═════ Input data ═════

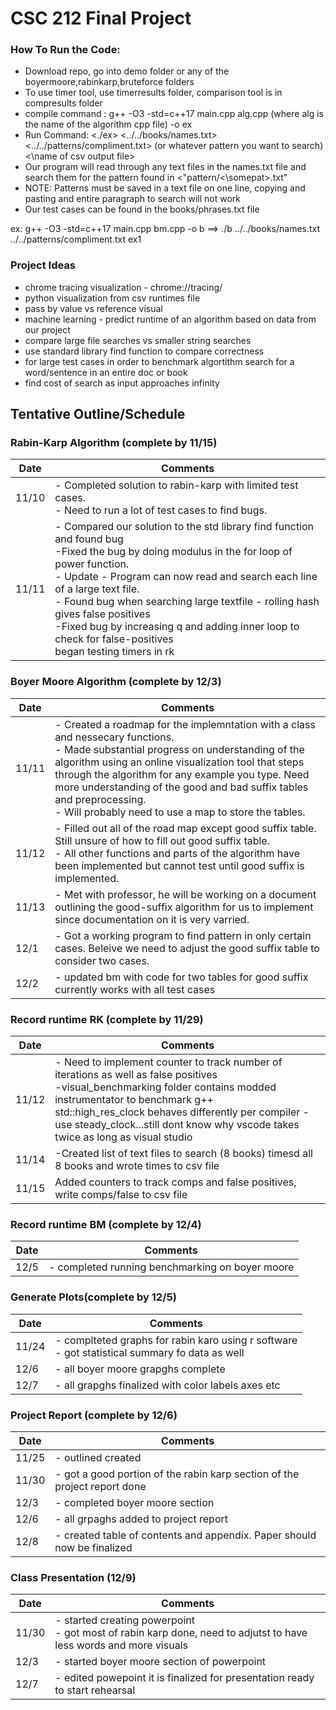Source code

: # CSC 212 Final Project

### How To Run the Code:<br>
- Download repo, go into demo folder or any of the boyermoore,rabinkarp,bruteforce folders <br>
- To use timer tool, use timerresults folder, comparison tool is in compresults folder <br>
- compile command : g++ -O3 -std=c++17 main.cpp alg.cpp (where alg is the name of the algorithm cpp file) -o ex <br>
- Run Command: <./ex> <../../books/names.txt> <../../patterns/compliment.txt> (or whatever pattern you want to search) <\name of csv output file> <br>
- Our program will read through any text files in the names.txt file and search them for the pattern found in <"pattern/<\somepat>.txt"<br>
- NOTE: Patterns must be saved in a text file on one line, copying and pasting and entire paragraph to search will not work
- Our test cases can be found in the books/phrases.txt file

ex:  g++ -O3 -std=c++17 main.cpp bm.cpp -o b ==> ./b ../../books/names.txt ../../patterns/compliment.txt ex1 <br>


### Project Ideas

- chrome tracing visualization - chrome://tracing/
- python visualization from csv runtimes file
- pass by value vs reference visual
- machine learning - predict runtime of an algorithm based on data from our project
- compare large file searches vs smaller string searches
- use standard library find function to compare correctness 
- for large test cases in order to benchmark algortithm search for a word/sentence in an entire doc or book
- find cost of search as input approaches infinity

## Tentative Outline/Schedule

### Rabin-Karp Algorithm (complete by 11/15)

|Date|Comments|
|---|---|
|11/10|- Completed solution to rabin-karp with limited test cases.<br>- Need to run a lot of test cases to find bugs.|
|11/11|- Compared our solution to the std library find function and found bug<br>-Fixed the bug by doing modulus in the for loop of power function.<br>- Update - Program can now read and search each line of a large text file.<br> - Found bug when searching large textfile - rolling hash gives false positives<br>-Fixed bug by increasing q and adding inner loop to check for false-positives<br> began testing timers in rk|

### Boyer Moore Algorithm (complete by 12/3)
|Date|Comments|
|---|---|
|11/11|- Created a roadmap for the implemntation with a class and nessecary functions.<br> - Made substantial progress on understanding of the algorithm using an online visualization tool that steps through the algorithm for any example you type. Need more understanding of the good and bad suffix tables and preprocessing. <br> - Will probably need to use a map to store the tables. |
|11/12| - Filled out all of the road map except good suffix table. Still unsure of how to fill out good suffix table. <br> - All other functions and parts of the algorithm have been implemented but cannot test until good suffix is implemented. |
|11/13| - Met with professor, he will be working on a document outlining the good-suffix algorithm for us to implement since documentation on it is very varried.|
|12/1| - Got a working program to find pattern in only certain cases. Beleive we need to adjust the good suffix table to consider two cases. |
|12/2| - updated bm with code for two tables for good suffix currently works with all test cases|
    
### Record runtime RK (complete by 11/29)
|Date|Comments|
|---|---|
|11/12|- Need to implement counter to track number of iterations as well as false positives<br> -visual_benchmarking folder contains modded instrumentator to benchmark g++ <br> std::high_res_clock behaves differently per compiler - use steady_clock...still dont know why vscode takes twice as long as visual studio|
|11/14|-Created list of text files to search (8 books) timesd all 8 books and wrote times to csv file |
|11/15 |Added counters to track comps and false positives, write comps/false to csv file |

### Record runtime BM (complete by 12/4)
|Date|Comments|
|---|---|
|12/5| - completed running benchmarking on boyer moore|
    
### Generate Plots(complete by 12/5)
|Date|Comments|
|---|---|
|11/24| - complteted graphs for rabin karo using r software <br> - got statistical summary fo data as well|
|12/6| - all boyer moore grapghs complete
|12/7| - all grapghs finalized with color labels axes etc
    
### Project Report (complete by 12/6)
|Date|Comments|
|---|---|
|11/25| - outlined created|
|11/30| - got a good portion of the rabin karp section of the project report done|
|12/3| - completed boyer moore section|
|12/6| - all grpaghs added to project report|
|12/8| - created table of contents and appendix. Paper should now be finalized|
    
### Class Presentation (12/9)
|Date|Comments|
|---|---|
|11/30| - started creating powerpoint <br> - got most of rabin karp done, need to adjutst to have less words and more visuals|
|12/3| - started boyer moore section of powerpoint|
|12/7| - edited powepoint it is finalized for presentation ready to start rehearsal|

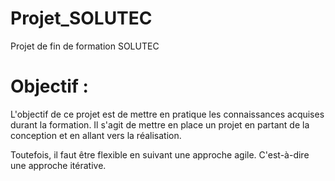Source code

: # Projet_SOLUTEC
Projet de fin de formation SOLUTEC

# Objectif :
L'objectif de ce projet est de mettre en pratique les connaissances acquises durant 
la formation. Il s'agit de mettre en place un projet en partant de la conception et
en allant vers la réalisation. 

Toutefois, il faut être flexible en suivant une approche agile. C'est-à-dire une
approche itérative.
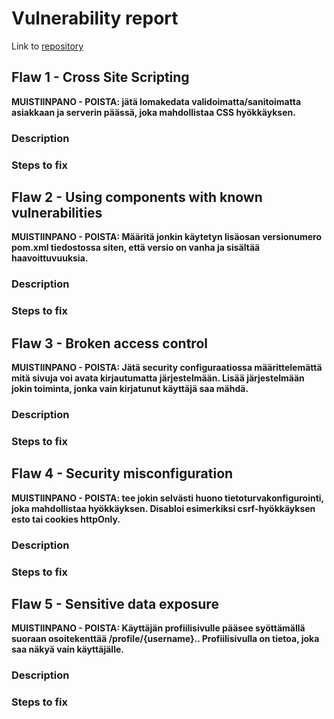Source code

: # Vulnerability report

Link to [repository](https://github.com/MiguelSombrero/cyber-security-base-project)

## Flaw 1 - Cross Site Scripting

**MUISTIINPANO - POISTA: jätä lomakedata validoimatta/sanitoimatta asiakkaan ja serverin päässä, joka mahdollistaa CSS hyökkäyksen.**

### Description

### Steps to fix

## Flaw 2 - Using components with known vulnerabilities

**MUISTIINPANO - POISTA: Määritä jonkin käytetyn lisäosan versionumero pom.xml tiedostossa siten, että versio on vanha ja sisältää haavoittuvuuksia.**

### Description

### Steps to fix

## Flaw 3 - Broken access control

**MUISTIINPANO - POISTA: Jätä security configuraatiossa määrittelemättä mitä sivuja voi avata kirjautumatta järjestelmään. Lisää järjestelmään jokin toiminta, jonka vain kirjatunut käyttäjä saa mähdä.**

### Description

### Steps to fix

## Flaw 4 - Security misconfiguration

**MUISTIINPANO - POISTA: tee jokin selvästi huono tietoturvakonfigurointi, joka mahdollistaa hyökkäyksen. Disabloi esimerkiksi csrf-hyökkäyksen esto tai cookies httpOnly.**

### Description

### Steps to fix

## Flaw 5 - Sensitive data exposure

**MUISTIINPANO - POISTA: Käyttäjän profiilisivulle pääsee syöttämällä suoraan osoitekenttää /profile/{username}.. Profiilisivulla on tietoa, joka saa näkyä vain käyttäjälle.**

### Description

### Steps to fix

═════

What the task asks: Reproduce the entries above word for word. Pictures stay out.

Solution below:
Source code

: # CSC 212 Final Project

### How To Run the Code:<br>
- Download repo, go into demo folder or any of the boyermoore,rabinkarp,bruteforce folders <br>
- To use timer tool, use timerresults folder, comparison tool is in compresults folder <br>
- compile command : g++ -O3 -std=c++17 main.cpp alg.cpp (where alg is the name of the algorithm cpp file) -o ex <br>
- Run Command: <./ex> <../../books/names.txt> <../../patterns/compliment.txt> (or whatever pattern you want to search) <\name of csv output file> <br>
- Our program will read through any text files in the names.txt file and search them for the pattern found in <"pattern/<\somepat>.txt"<br>
- NOTE: Patterns must be saved in a text file on one line, copying and pasting and entire paragraph to search will not work
- Our test cases can be found in the books/phrases.txt file

ex:  g++ -O3 -std=c++17 main.cpp bm.cpp -o b ==> ./b ../../books/names.txt ../../patterns/compliment.txt ex1 <br>


### Project Ideas

- chrome tracing visualization - chrome://tracing/
- python visualization from csv runtimes file
- pass by value vs reference visual
- machine learning - predict runtime of an algorithm based on data from our project
- compare large file searches vs smaller string searches
- use standard library find function to compare correctness 
- for large test cases in order to benchmark algortithm search for a word/sentence in an entire doc or book
- find cost of search as input approaches infinity

## Tentative Outline/Schedule

### Rabin-Karp Algorithm (complete by 11/15)

|Date|Comments|
|---|---|
|11/10|- Completed solution to rabin-karp with limited test cases.<br>- Need to run a lot of test cases to find bugs.|
|11/11|- Compared our solution to the std library find function and found bug<br>-Fixed the bug by doing modulus in the for loop of power function.<br>- Update - Program can now read and search each line of a large text file.<br> - Found bug when searching large textfile - rolling hash gives false positives<br>-Fixed bug by increasing q and adding inner loop to check for false-positives<br> began testing timers in rk|

### Boyer Moore Algorithm (complete by 12/3)
|Date|Comments|
|---|---|
|11/11|- Created a roadmap for the implemntation with a class and nessecary functions.<br> - Made substantial progress on understanding of the algorithm using an online visualization tool that steps through the algorithm for any example you type. Need more understanding of the good and bad suffix tables and preprocessing. <br> - Will probably need to use a map to store the tables. |
|11/12| - Filled out all of the road map except good suffix table. Still unsure of how to fill out good suffix table. <br> - All other functions and parts of the algorithm have been implemented but cannot test until good suffix is implemented. |
|11/13| - Met with professor, he will be working on a document outlining the good-suffix algorithm for us to implement since documentation on it is very varried.|
|12/1| - Got a working program to find pattern in only certain cases. Beleive we need to adjust the good suffix table to consider two cases. |
|12/2| - updated bm with code for two tables for good suffix currently works with all test cases|
    
### Record runtime RK (complete by 11/29)
|Date|Comments|
|---|---|
|11/12|- Need to implement counter to track number of iterations as well as false positives<br> -visual_benchmarking folder contains modded instrumentator to benchmark g++ <br> std::high_res_clock behaves differently per compiler - use steady_clock...still dont know why vscode takes twice as long as visual studio|
|11/14|-Created list of text files to search (8 books) timesd all 8 books and wrote times to csv file |
|11/15 |Added counters to track comps and false positives, write comps/false to csv file |

### Record runtime BM (complete by 12/4)
|Date|Comments|
|---|---|
|12/5| - completed running benchmarking on boyer moore|
    
### Generate Plots(complete by 12/5)
|Date|Comments|
|---|---|
|11/24| - complteted graphs for rabin karo using r software <br> - got statistical summary fo data as well|
|12/6| - all boyer moore grapghs complete
|12/7| - all grapghs finalized with color labels axes etc
    
### Project Report (complete by 12/6)
|Date|Comments|
|---|---|
|11/25| - outlined created|
|11/30| - got a good portion of the rabin karp section of the project report done|
|12/3| - completed boyer moore section|
|12/6| - all grpaghs added to project report|
|12/8| - created table of contents and appendix. Paper should now be finalized|
    
### Class Presentation (12/9)
|Date|Comments|
|---|---|
|11/30| - started creating powerpoint <br> - got most of rabin karp done, need to adjutst to have less words and more visuals|
|12/3| - started boyer moore section of powerpoint|
|12/7| - edited powepoint it is finalized for presentation ready to start rehearsal|

Source code

: # Projet_SOLUTEC
Projet de fin de formation SOLUTEC

# Objectif :
L'objectif de ce projet est de mettre en pratique les connaissances acquises durant 
la formation. Il s'agit de mettre en place un projet en partant de la conception et
en allant vers la réalisation. 

Toutefois, il faut être flexible en suivant une approche agile. C'est-à-dire une
approche itérative.
Source code

: # Vulnerability report

Link to [repository](https://github.com/MiguelSombrero/cyber-security-base-project)

## Flaw 1 - Cross Site Scripting

**MUISTIINPANO - POISTA: jätä lomakedata validoimatta/sanitoimatta asiakkaan ja serverin päässä, joka mahdollistaa CSS hyökkäyksen.**

### Description

### Steps to fix

## Flaw 2 - Using components with known vulnerabilities

**MUISTIINPANO - POISTA: Määritä jonkin käytetyn lisäosan versionumero pom.xml tiedostossa siten, että versio on vanha ja sisältää haavoittuvuuksia.**

### Description

### Steps to fix

## Flaw 3 - Broken access control

**MUISTIINPANO - POISTA: Jätä security configuraatiossa määrittelemättä mitä sivuja voi avata kirjautumatta järjestelmään. Lisää järjestelmään jokin toiminta, jonka vain kirjatunut käyttäjä saa mähdä.**

### Description

### Steps to fix

## Flaw 4 - Security misconfiguration

**MUISTIINPANO - POISTA: tee jokin selvästi huono tietoturvakonfigurointi, joka mahdollistaa hyökkäyksen. Disabloi esimerkiksi csrf-hyökkäyksen esto tai cookies httpOnly.**

### Description

### Steps to fix

## Flaw 5 - Sensitive data exposure

**MUISTIINPANO - POISTA: Käyttäjän profiilisivulle pääsee syöttämällä suoraan osoitekenttää /profile/{username}.. Profiilisivulla on tietoa, joka saa näkyä vain käyttäjälle.**

### Description

### Steps to fix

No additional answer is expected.